Friday, October 27, 2017

The Week Trump Won


One hundred years ago on Friday, John Reed was in St. Petersburg watching Lenin, Trotsky and the rest of the Bolsheviks take over Russia. It was interesting to read his account, “Ten Days That Shook the World,” this week — the week when Donald Trump and Steve Bannon solidified their grip on the Republican Party and America’s national government.
The big thing you notice from Reed’s reporting is how useful it is to have a secular religion. In the midst of the chaos of 1917, the communists alone knew exactly what they believed. They had a clear intellectual framework that they could use to explain events.
Everything was a clash between noble workers and the corrupt bourgeoisie. They had a clear confidence that history was on their side. They offered lonely and downtrodden people a sense of fraternity and mission.
When the climax came, Trotsky was tough: “We won’t give way an inch,” he bellowed. “If there are comrades here who haven’t the courage and the will to dare what we dare, let them leave with the rest of the cowards and conciliators! Backed by the workers and soldiers we shall go on!”
The Russian democrats, on the other hand, had lost moral authority, and the trust of the people and faith in themselves. They wrongly thought the revolution would peter out. The head of the provisional government, Alexander Kerensky, came to the assembly “to plead passionately for national unity, once bursting into tears at the end. The assembly heard him coldly, interrupting with ironical remarks.”
Reed gives us a moment-by-moment description of what it looks like when one moral order collapses and another takes its place.
In less dramatic form, we’re going through that now. Communism never really took off in America because we already had a secular religion, or rather religious truths rendered in secular form.
Jonathan Sacks, the former chief rabbi of Britain, described that creed well in a speech to the American Enterprise Institute. He pointed out that the phrase, “All men are created equal and endowed by their creator with certain unalienable rights,” would have been unintelligible to Plato or Aristotle or anybody raised in a hierarchical society.
The profound equality of every individual was an idea that flowed directly from the Hebrew Bible. The story Americans told about themselves was a biblical story — an exodus story of various diverse peoples leaving oppression, crossing a wilderness and joining together to help create a promised land.
The American social structure, as Sacks notes, was based on biblical categories. There was a political realm, but the heart of society was in the covenantal realm: “marriages, families, congregations, communities, charities and voluntary associations.”
America’s Judeo-Christian ethic celebrated neighborliness over pagan combativeness; humility as the basis of good character, not narcissism.
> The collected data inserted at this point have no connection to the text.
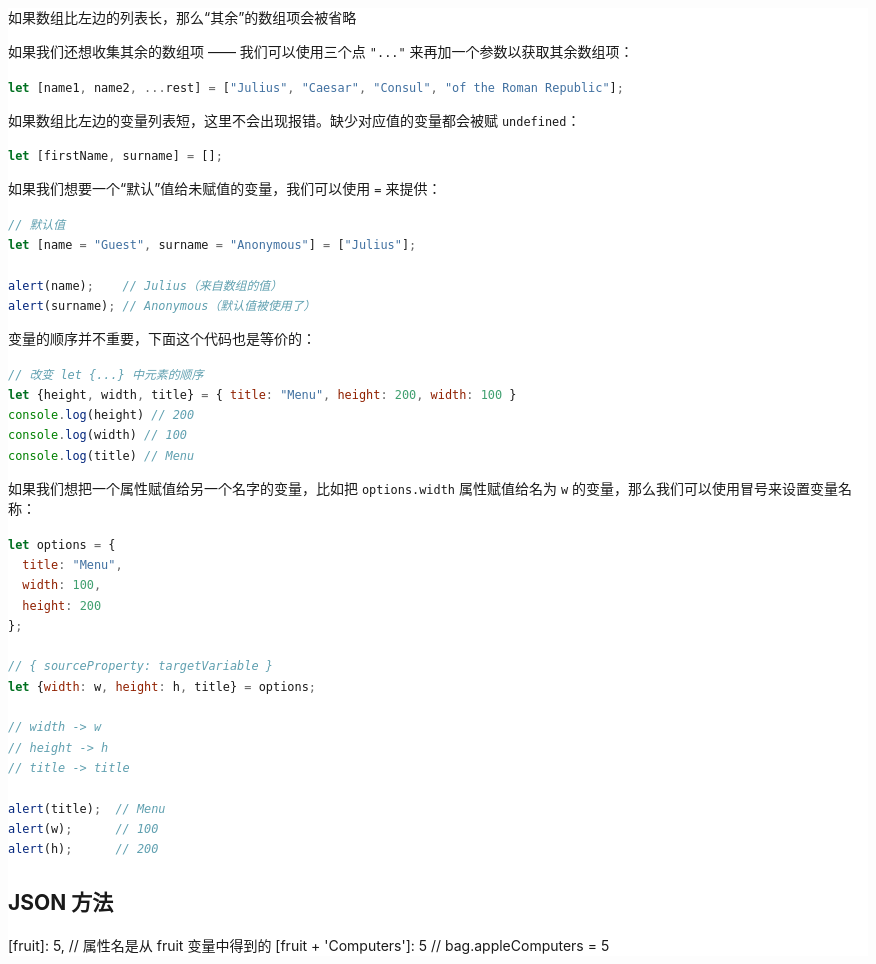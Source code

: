 如果数组比左边的列表长，那么“其余”的数组项会被省略

如果我们还想收集其余的数组项 —— 我们可以使用三个点 `"..."` 来再加一个参数以获取其余数组项：

```javascript
let [name1, name2, ...rest] = ["Julius", "Caesar", "Consul", "of the Roman Republic"];
```

如果数组比左边的变量列表短，这里不会出现报错。缺少对应值的变量都会被赋 `undefined`：

```javascript
let [firstName, surname] = [];
```

如果我们想要一个“默认”值给未赋值的变量，我们可以使用 `=` 来提供：

```javascript
// 默认值
let [name = "Guest", surname = "Anonymous"] = ["Julius"];

alert(name);    // Julius（来自数组的值）
alert(surname); // Anonymous（默认值被使用了）
```

变量的顺序并不重要，下面这个代码也是等价的：

```javascript
// 改变 let {...} 中元素的顺序
let {height, width, title} = { title: "Menu", height: 200, width: 100 }
console.log(height) // 200
console.log(width) // 100
console.log(title) // Menu
```

如果我们想把一个属性赋值给另一个名字的变量，比如把 `options.width` 属性赋值给名为 `w` 的变量，那么我们可以使用冒号来设置变量名称：

```javascript
let options = {
  title: "Menu",
  width: 100,
  height: 200
};

// { sourceProperty: targetVariable }
let {width: w, height: h, title} = options;

// width -> w
// height -> h
// title -> title

alert(title);  // Menu
alert(w);      // 100
alert(h);      // 200
```

## JSON 方法


  [fruit]: 5, // 属性名是从 fruit 变量中得到的
  [fruit + 'Computers']: 5 // bag.appleComputers = 5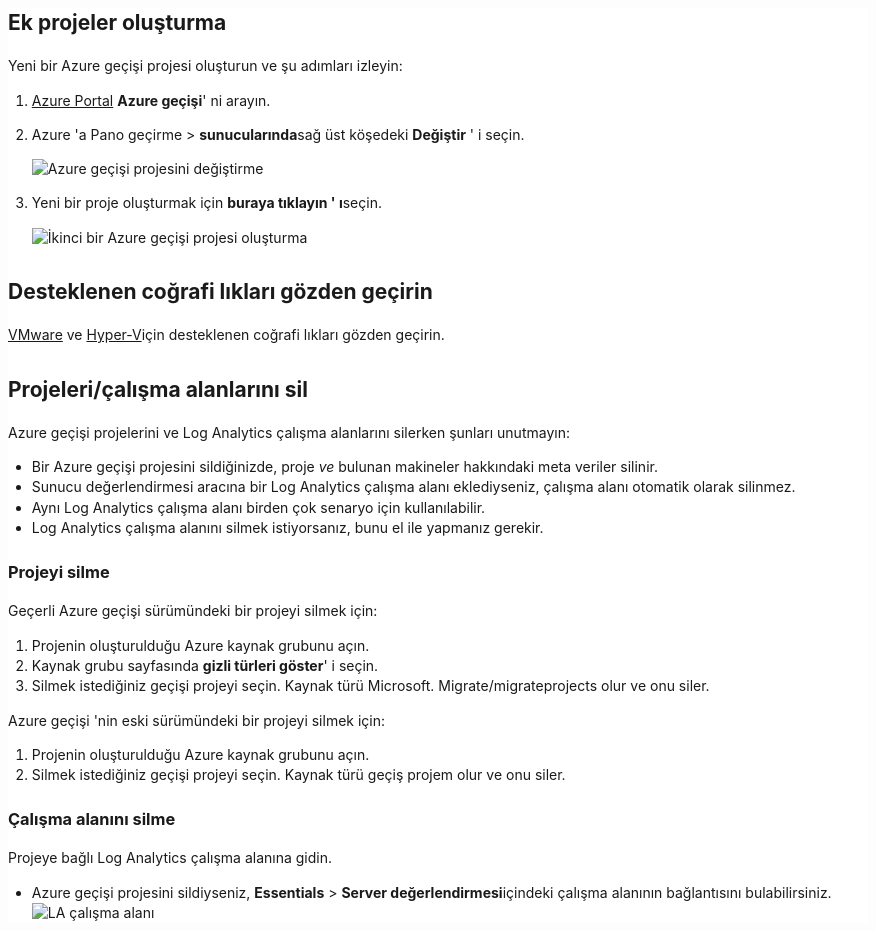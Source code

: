## <a name="create-additional-projects"></a>Ek projeler oluşturma

Yeni bir Azure geçişi projesi oluşturun ve şu adımları izleyin:

1. [Azure Portal](https://portal.azure.com) **Azure geçişi**' ni arayın.
2. Azure 'a Pano geçirme > **sunucularında**sağ üst köşedeki **Değiştir** ' i seçin.

   ![Azure geçişi projesini değiştirme](./media/troubleshooting-general/switch-project.png)

3. Yeni bir proje oluşturmak için **buraya tıklayın ' ı**seçin.

   ![İkinci bir Azure geçişi projesi oluşturma](./media/troubleshooting-general/create-new-project.png)

## <a name="review-supported-geographies"></a>Desteklenen coğrafi lıkları gözden geçirin

[VMware](https://docs.microsoft.com/azure/migrate/migrate-support-matrix-vmware#azure-migrate-projects) ve [Hyper-V](https://docs.microsoft.com/azure/migrate/migrate-support-matrix-hyper-v#azure-migrate-projects)için desteklenen coğrafi lıkları gözden geçirin.

## <a name="delete-projectsworkspaces"></a>Projeleri/çalışma alanlarını sil

Azure geçişi projelerini ve Log Analytics çalışma alanlarını silerken şunları unutmayın:

- Bir Azure geçişi projesini sildiğinizde, proje *ve* bulunan makineler hakkındaki meta veriler silinir.
- Sunucu değerlendirmesi aracına bir Log Analytics çalışma alanı eklediyseniz, çalışma alanı otomatik olarak silinmez.
- Aynı Log Analytics çalışma alanı birden çok senaryo için kullanılabilir.
- Log Analytics çalışma alanını silmek istiyorsanız, bunu el ile yapmanız gerekir.


### <a name="delete-a-project"></a>Projeyi silme

Geçerli Azure geçişi sürümündeki bir projeyi silmek için:

1. Projenin oluşturulduğu Azure kaynak grubunu açın.
2. Kaynak grubu sayfasında **gizli türleri göster**' i seçin.
3. Silmek istediğiniz geçişi projeyi seçin. Kaynak türü Microsoft. Migrate/migrateprojects olur ve onu siler.

Azure geçişi 'nin eski sürümündeki bir projeyi silmek için:

1. Projenin oluşturulduğu Azure kaynak grubunu açın.
2. Silmek istediğiniz geçişi projeyi seçin. Kaynak türü geçiş projem olur ve onu siler.


### <a name="delete-a-workspace"></a>Çalışma alanını silme

Projeye bağlı Log Analytics çalışma alanına gidin.
* Azure geçişi projesini sildiyseniz, **Essentials** > **Server değerlendirmesi**içindeki çalışma alanının bağlantısını bulabilirsiniz.
       ![LA çalışma alanı](./media/troubleshooting-general/loganalytics-workspace.png)

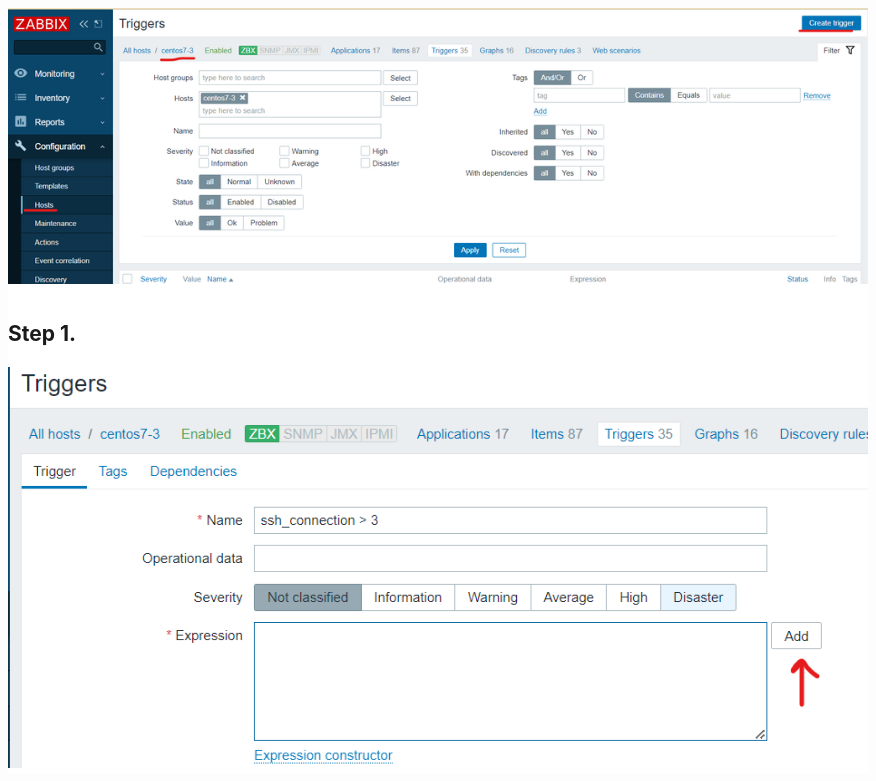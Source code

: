 ![picture 67](../../images/48bf71758cbc45eed2cf483ce0cd408de95e3b4302602e33b653ebfb3ebecffa.png)  

## Step 1.
![picture 68](../../images/fe65fb5d79a7d2715eb1f4cf36ac9c5d45c4719ce58362950674636e781e7e4a.png)  

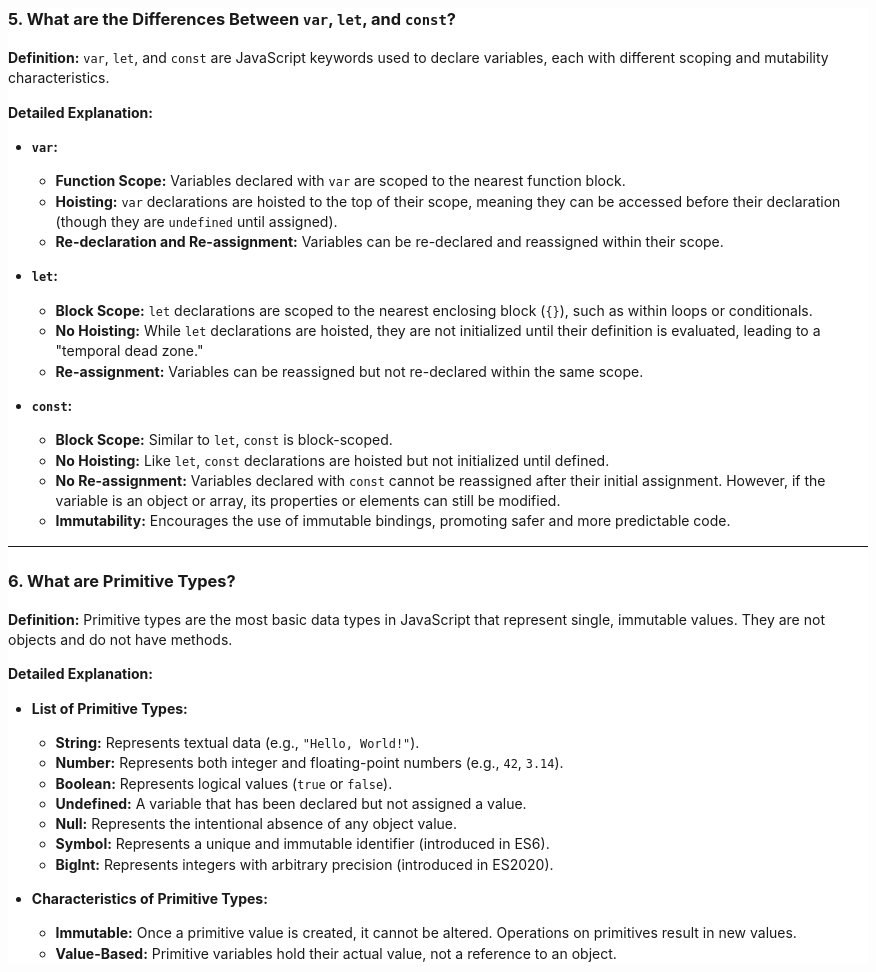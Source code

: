 
### **5. What are the Differences Between `var`, `let`, and `const`?**

**Definition:**
`var`, `let`, and `const` are JavaScript keywords used to declare variables, each with different scoping and mutability characteristics.

**Detailed Explanation:**
- **`var`:**
  - **Function Scope:** Variables declared with `var` are scoped to the nearest function block.
  - **Hoisting:** `var` declarations are hoisted to the top of their scope, meaning they can be accessed before their declaration (though they are `undefined` until assigned).
  - **Re-declaration and Re-assignment:** Variables can be re-declared and reassigned within their scope.
  
- **`let`:**
  - **Block Scope:** `let` declarations are scoped to the nearest enclosing block (`{}`), such as within loops or conditionals.
  - **No Hoisting:** While `let` declarations are hoisted, they are not initialized until their definition is evaluated, leading to a "temporal dead zone."
  - **Re-assignment:** Variables can be reassigned but not re-declared within the same scope.
  
- **`const`:**
  - **Block Scope:** Similar to `let`, `const` is block-scoped.
  - **No Hoisting:** Like `let`, `const` declarations are hoisted but not initialized until defined.
  - **No Re-assignment:** Variables declared with `const` cannot be reassigned after their initial assignment. However, if the variable is an object or array, its properties or elements can still be modified.
  - **Immutability:** Encourages the use of immutable bindings, promoting safer and more predictable code.

---

### **6. What are Primitive Types?**

**Definition:**
Primitive types are the most basic data types in JavaScript that represent single, immutable values. They are not objects and do not have methods.

**Detailed Explanation:**
- **List of Primitive Types:**
  - **String:** Represents textual data (e.g., `"Hello, World!"`).
  - **Number:** Represents both integer and floating-point numbers (e.g., `42`, `3.14`).
  - **Boolean:** Represents logical values (`true` or `false`).
  - **Undefined:** A variable that has been declared but not assigned a value.
  - **Null:** Represents the intentional absence of any object value.
  - **Symbol:** Represents a unique and immutable identifier (introduced in ES6).
  - **BigInt:** Represents integers with arbitrary precision (introduced in ES2020).
  
- **Characteristics of Primitive Types:**
  - **Immutable:** Once a primitive value is created, it cannot be altered. Operations on primitives result in new values.
  - **Value-Based:** Primitive variables hold their actual value, not a reference to an object.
It believed in taking in the stranger because we were all strangers once. It dreamed of universal democracy as the global fulfillment of the providential plan.
That biblical ethic, embraced by atheists as much as the faithful, is not in great shape these days. As Sacks notes: “Today, one half of America is losing all those covenantal institutions. It’s losing strong marriages and families and communities. It is losing a strong sense of the American narrative. It’s even losing e pluribus unum because today everyone prefers pluribus to unum.…”
Trump and Bannon have filled the void with their own creed, which is anti-biblical. The American story they tell is not diverse people journeying toward a united future. It’s a zero-sum struggle of class and ethnic conflict. The traits Trump embodies are narcissism, not humility; combativeness, not love; the sanctification of the rich and blindness toward the poor.
As other relationships wither, many Americans are making partisanship the basis of their identity — their main political, ethnic and moral attachment. And the polls show that if you want to win a Republican primary these days, you have to embrace the Trump narrative, and not the old biblical one.
The Republican senators went to the White House and saw a president so repetitive and rambling, some thought he might be suffering from early Alzheimer’s. But they know which way the wind is blowing. They gave him a standing ovation.
Even Alexander Kerensky didn’t abase himself so humiliatingly.
The people who oppose Trump make a big error: “Let’s Get Togetherism.” This is the belief that if we can only have a civil conversation between red and blue, then everything will be better. But you can’t destroy a moral vision with a process. You need a counter-moral vision.
The people who reluctantly collaborate with Trump make a different error: economism. This is the belief that Trump’s behavior is tolerable because at least Republicans can pass a tax cut. People who believe that value money more than morals. Trumpism is not just economic, and it can’t be thwarted by passing a bit of economic policy.
This is like 1917, a clash of political, moral, economic and social ideologies all rolled into one.
Frankly, I think America’s traditional biblical ethic is still lurking somewhere in the national DNA. But there has to be a leader who can restore it to life.